4.8.3 GPFS

What GPFS Is in an HPC Context

GPFS (IBM Spectrum Scale, formerly General Parallel File System) is IBM’s high‑performance, distributed parallel filesystem widely used on large HPC systems. From a user’s point of view it looks like a normal POSIX filesystem (you ls, cd, cp as usual), but internally it:

Stripes file data across many disks and servers for bandwidth and capacity.
Manages metadata in a distributed, highly scalable way.
Provides advanced features like replication, tiering, and quotas.

You might see it referred to in documentation or mount output as gpfs or spectrum scale, and mounted under paths like /gpfs/, /ibm/, or a site‑specific prefix.

Typical GPFS Layout on HPC Systems

Exact layout is site‑specific, but common patterns include:

A large shared GPFS filesystem for:

Project data (e.g. /gpfs/projects, /gpfs/work).
Shared software stacks (e.g. /gpfs/apps).
Sometimes scratch (e.g. /gpfs/scratch).

Per‑user home directories may or may not be on GPFS.

Key aspects for users:

One namespace, many servers: You see a single directory tree even though data is spread over many disks and servers.
Same view from all nodes: Login and compute nodes see the same GPFS mount(s), simplifying running jobs and sharing results.
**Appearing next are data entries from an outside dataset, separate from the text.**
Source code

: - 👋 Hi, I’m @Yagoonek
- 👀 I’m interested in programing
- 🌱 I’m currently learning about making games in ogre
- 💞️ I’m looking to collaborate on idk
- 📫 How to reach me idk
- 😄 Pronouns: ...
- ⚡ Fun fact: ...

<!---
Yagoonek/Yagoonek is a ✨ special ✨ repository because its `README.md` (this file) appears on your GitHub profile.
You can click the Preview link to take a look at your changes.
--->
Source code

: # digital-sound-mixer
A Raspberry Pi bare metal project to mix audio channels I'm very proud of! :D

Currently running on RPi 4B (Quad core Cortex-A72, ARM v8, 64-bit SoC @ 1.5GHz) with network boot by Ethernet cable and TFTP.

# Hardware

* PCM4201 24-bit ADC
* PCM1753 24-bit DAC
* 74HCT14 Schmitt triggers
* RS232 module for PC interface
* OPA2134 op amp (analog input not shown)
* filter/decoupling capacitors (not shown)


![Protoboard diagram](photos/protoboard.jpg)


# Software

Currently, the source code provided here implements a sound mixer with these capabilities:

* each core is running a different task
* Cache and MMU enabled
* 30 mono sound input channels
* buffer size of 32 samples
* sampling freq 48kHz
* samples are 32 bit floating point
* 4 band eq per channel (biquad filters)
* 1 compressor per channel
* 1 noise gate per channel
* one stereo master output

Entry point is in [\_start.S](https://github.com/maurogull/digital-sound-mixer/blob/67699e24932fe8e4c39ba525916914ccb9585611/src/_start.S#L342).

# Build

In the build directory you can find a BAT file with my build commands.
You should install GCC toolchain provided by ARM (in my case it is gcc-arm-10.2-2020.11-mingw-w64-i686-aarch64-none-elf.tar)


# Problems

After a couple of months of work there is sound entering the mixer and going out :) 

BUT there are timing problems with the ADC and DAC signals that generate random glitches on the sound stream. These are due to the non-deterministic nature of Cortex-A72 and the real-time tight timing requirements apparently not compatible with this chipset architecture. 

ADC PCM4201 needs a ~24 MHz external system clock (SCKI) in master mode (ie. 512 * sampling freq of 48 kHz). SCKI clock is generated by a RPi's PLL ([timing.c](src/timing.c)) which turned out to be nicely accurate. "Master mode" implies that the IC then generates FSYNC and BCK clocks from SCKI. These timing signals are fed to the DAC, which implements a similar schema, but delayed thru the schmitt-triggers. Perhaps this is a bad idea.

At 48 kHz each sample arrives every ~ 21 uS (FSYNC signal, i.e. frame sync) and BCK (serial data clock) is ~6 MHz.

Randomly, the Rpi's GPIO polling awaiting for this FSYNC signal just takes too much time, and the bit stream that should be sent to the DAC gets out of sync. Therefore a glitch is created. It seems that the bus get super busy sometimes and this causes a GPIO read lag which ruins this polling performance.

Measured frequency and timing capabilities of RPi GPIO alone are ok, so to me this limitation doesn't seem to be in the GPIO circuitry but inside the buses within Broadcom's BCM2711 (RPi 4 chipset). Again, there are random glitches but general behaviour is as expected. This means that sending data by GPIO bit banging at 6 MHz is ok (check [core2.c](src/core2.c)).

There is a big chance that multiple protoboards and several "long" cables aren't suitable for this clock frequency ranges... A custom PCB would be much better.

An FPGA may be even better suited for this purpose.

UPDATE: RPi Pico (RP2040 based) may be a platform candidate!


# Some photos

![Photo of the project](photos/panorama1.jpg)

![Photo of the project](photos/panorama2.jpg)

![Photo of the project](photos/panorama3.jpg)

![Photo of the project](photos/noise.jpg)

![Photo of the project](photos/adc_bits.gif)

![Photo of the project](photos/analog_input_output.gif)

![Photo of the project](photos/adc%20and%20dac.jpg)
To see GPFS mounts, you might use:

$ df -hT | grep gpfs
$ mount | grep gpfs

How GPFS Organizes and Moves Data (User‑Relevant View)

Internally, GPFS uses:

NSDs (Network Shared Disks): Logical disks that may represent RAID arrays, JBODs, etc.
File system wide striping: Files are split into blocks and distributed across NSDs.

Things that matter for users:

Block size and striping: Affect performance for large sequential I/O vs many small files. These are typically configured by administrators, not users.
Storage pools / tiers:

High‑performance pool (fast SSD or NVMe).
Capacity pool (slower, larger HDDs).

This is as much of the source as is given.